#### The problem:
What is needed is an exact copy of every entry, without the pictures.

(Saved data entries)
———
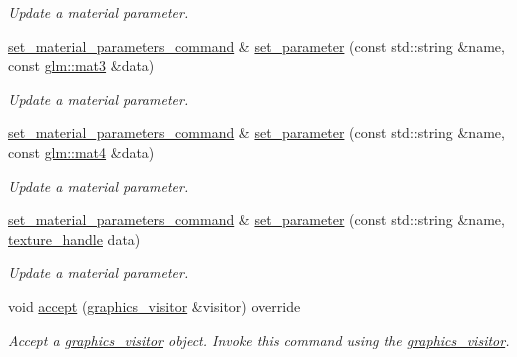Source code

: \begin{DoxyCompactItemize}
\begin{DoxyCompactList}\small\item\em Update a material parameter. \end{DoxyCompactList}\item 
\mbox{\hyperlink{classmoka_1_1set__material__parameters__command}{set\+\_\+material\+\_\+parameters\+\_\+command}} \& \mbox{\hyperlink{classmoka_1_1set__material__parameters__command_a03bcba4c59e969fa1a123db947eab6d6}{set\+\_\+parameter}} (const std\+::string \&name, const \mbox{\hyperlink{namespacemoka_aed2224bc0e5b79e57a8975ded94ee1aaa0dd87e9dfdea657e8be233b5836821d0}{glm\+::mat3}} \&data)
\begin{DoxyCompactList}\small\item\em Update a material parameter. \end{DoxyCompactList}\item 
\mbox{\hyperlink{classmoka_1_1set__material__parameters__command}{set\+\_\+material\+\_\+parameters\+\_\+command}} \& \mbox{\hyperlink{classmoka_1_1set__material__parameters__command_a63d3d8ddf55aa58967dd93c9f3619361}{set\+\_\+parameter}} (const std\+::string \&name, const \mbox{\hyperlink{namespacemoka_aed2224bc0e5b79e57a8975ded94ee1aaabe14b41eb96410ea28b32bc138d885ae}{glm\+::mat4}} \&data)
\begin{DoxyCompactList}\small\item\em Update a material parameter. \end{DoxyCompactList}\item 
\mbox{\hyperlink{classmoka_1_1set__material__parameters__command}{set\+\_\+material\+\_\+parameters\+\_\+command}} \& \mbox{\hyperlink{classmoka_1_1set__material__parameters__command_af665ea4f3250ac00cd3e6ec965f198bb}{set\+\_\+parameter}} (const std\+::string \&name, \mbox{\hyperlink{structmoka_1_1texture__handle}{texture\+\_\+handle}} data)
\begin{DoxyCompactList}\small\item\em Update a material parameter. \end{DoxyCompactList}\item 
void \mbox{\hyperlink{classmoka_1_1set__material__parameters__command_a00ba38678a50c8f1a80dfdc131a93ca7}{accept}} (\mbox{\hyperlink{classmoka_1_1graphics__visitor}{graphics\+\_\+visitor}} \&visitor) override
\begin{DoxyCompactList}\small\item\em Accept a \mbox{\hyperlink{classmoka_1_1graphics__visitor}{graphics\+\_\+visitor}} object. Invoke this command using the \mbox{\hyperlink{classmoka_1_1graphics__visitor}{graphics\+\_\+visitor}}. \end{DoxyCompactList}\end{DoxyCompactItemize}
———
#### Output of the exercise:
Source code

: \begin{DoxyCompactItemize}
\begin{DoxyCompactList}\small\item\em Update a material parameter. \end{DoxyCompactList}\item 
\mbox{\hyperlink{classmoka_1_1set__material__parameters__command}{set\+\_\+material\+\_\+parameters\+\_\+command}} \& \mbox{\hyperlink{classmoka_1_1set__material__parameters__command_a03bcba4c59e969fa1a123db947eab6d6}{set\+\_\+parameter}} (const std\+::string \&name, const \mbox{\hyperlink{namespacemoka_aed2224bc0e5b79e57a8975ded94ee1aaa0dd87e9dfdea657e8be233b5836821d0}{glm\+::mat3}} \&data)
\begin{DoxyCompactList}\small\item\em Update a material parameter. \end{DoxyCompactList}\item 
\mbox{\hyperlink{classmoka_1_1set__material__parameters__command}{set\+\_\+material\+\_\+parameters\+\_\+command}} \& \mbox{\hyperlink{classmoka_1_1set__material__parameters__command_a63d3d8ddf55aa58967dd93c9f3619361}{set\+\_\+parameter}} (const std\+::string \&name, const \mbox{\hyperlink{namespacemoka_aed2224bc0e5b79e57a8975ded94ee1aaabe14b41eb96410ea28b32bc138d885ae}{glm\+::mat4}} \&data)
\begin{DoxyCompactList}\small\item\em Update a material parameter. \end{DoxyCompactList}\item 
\mbox{\hyperlink{classmoka_1_1set__material__parameters__command}{set\+\_\+material\+\_\+parameters\+\_\+command}} \& \mbox{\hyperlink{classmoka_1_1set__material__parameters__command_af665ea4f3250ac00cd3e6ec965f198bb}{set\+\_\+parameter}} (const std\+::string \&name, \mbox{\hyperlink{structmoka_1_1texture__handle}{texture\+\_\+handle}} data)
\begin{DoxyCompactList}\small\item\em Update a material parameter. \end{DoxyCompactList}\item 
void \mbox{\hyperlink{classmoka_1_1set__material__parameters__command_a00ba38678a50c8f1a80dfdc131a93ca7}{accept}} (\mbox{\hyperlink{classmoka_1_1graphics__visitor}{graphics\+\_\+visitor}} \&visitor) override
\begin{DoxyCompactList}\small\item\em Accept a \mbox{\hyperlink{classmoka_1_1graphics__visitor}{graphics\+\_\+visitor}} object. Invoke this command using the \mbox{\hyperlink{classmoka_1_1graphics__visitor}{graphics\+\_\+visitor}}. \end{DoxyCompactList}\end{DoxyCompactItemize}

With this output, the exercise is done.